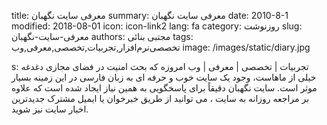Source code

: title: معرفی سایت نگهبان
summary: معرفی سایت نگهبان
date: 2010-8-1
modified: 2018-08-01
icon:  icon-link2
lang: fa
category: روزنوشت
slug: معرفی-سایت-نگهبان
authors: مجتبی بنائی
tags: تخصصی‌نرم‌افزار,تجربیات,تخصصی,معرفی,وب
image: /images/static/diary.jpg

s: تجربیات | تخصصی | معرفی | وب    امروزه که بحث امنیت در فضای مجازی دغدغه خیلی از ماهاست، وجود یک سایت خوب و حرفه ای به زبان فارسی در این زمینه  بسیار موثر است.  سایت نگهبان دقیقاً برای پاسخگویی به همین نیاز ایجاد شده است که علاوه بر مراجعه روزانه به سایت ، می توانید از طریق خبرخوان یا ایمیل مشترک جدیدترین اخبار سایت نیز شوید.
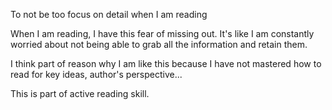 To not be too focus on detail when I am reading

When I am reading, I have this fear of missing out. It's like I am constantly worried about not being able to grab all the information and retain them. 

I think part of reason why I am like this because I have not mastered how to read for key ideas, author's perspective...

This is part of active reading skill. 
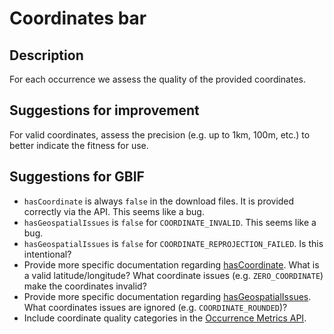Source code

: # Coordinates bar

## Description

For each occurrence we assess the quality of the provided coordinates.

## Suggestions for improvement

For valid coordinates, assess the precision (e.g. up to 1km, 100m, etc.) to better indicate the fitness for use.

## Suggestions for GBIF

* `hasCoordinate` is always `false` in the download files. It is provided correctly via the API. This seems like a bug.
* `hasGeospatialIssues` is `false` for `COORDINATE_INVALID`. This seems like a bug.
* `hasGeospatialIssues` is `false` for `COORDINATE_REPROJECTION_FAILED`. Is this intentional?
* Provide more specific documentation regarding [hasCoordinate](http://gbif.github.io/dwc-api/apidocs/org/gbif/dwc/terms/GbifTerm.html#hasCoordinate). What is a valid latitude/longitude? What coordinate issues (e.g. `ZERO_COORDINATE`) make the coordinates invalid?
* Provide more specific documentation regarding [hasGeospatialIssues](http://gbif.github.io/dwc-api/apidocs/org/gbif/dwc/terms/GbifTerm.html#hasGeospatialIssues). What coordinates issues are ignored (e.g. `COORDINATE_ROUNDED`)?
* Include coordinate quality categories in the [Occurrence Metrics API](http://www.gbif.org/developer/occurrence#metrics).

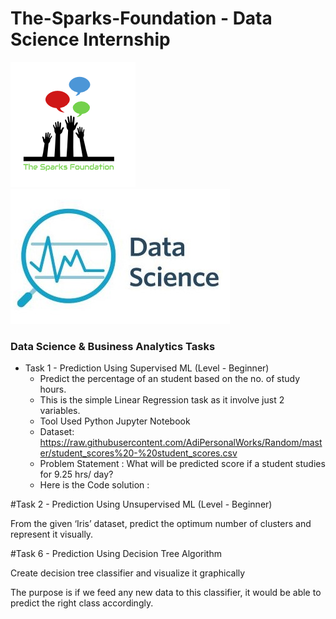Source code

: # The-Sparks-Foundation - Data Science Internship 
![alt text](https://github.com/ManjiriSDS/The-Spark-Foundation/blob/main/1519895156650.png) 
![alt text](https://github.com/ManjiriSDS/The-Spark-Foundation/blob/main/cover_updated.jpg)


### Data Science & Business Analytics Tasks


* Task 1 - Prediction Using Supervised ML (Level - Beginner)
  - Predict the percentage of an student based on the no. of study hours.
  - This is the simple Linear Regression task as it involve just 2 variables.
  - Tool  Used Python Jupyter Notebook
  - Dataset: 
    https://raw.githubusercontent.com/AdiPersonalWorks/Random/master/student_scores%20-%20student_scores.csv
  - Problem Statement : What will be predicted score if a student studies for 9.25 hrs/ day?
  - Here is the Code solution :
  


        

         
      
         
   


#Task 2 - Prediction Using Unsupervised ML (Level - Beginner)

From the given ‘Iris’ dataset, predict the optimum number of clusters and represent it visually.


#Task 6 - Prediction Using Decision Tree Algorithm

Create decision tree classifier and visualize it graphically

The purpose is if we feed any new data to this classifier, it would be able to
predict the right class accordingly.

◆ ◆ ◆

Work instructions:
Exactly as they appear, please return only the lines from the first line of the records through the line containing "image: /images/static/diary.jpg", both included, leaving out all pictures.

Task result:
Source code

: title: معرفی سایت نگهبان
summary: معرفی سایت نگهبان
date: 2010-8-1
modified: 2018-08-01
icon:  icon-link2
lang: fa
category: روزنوشت
slug: معرفی-سایت-نگهبان
authors: مجتبی بنائی
tags: تخصصی‌نرم‌افزار,تجربیات,تخصصی,معرفی,وب
image: /images/static/diary.jpg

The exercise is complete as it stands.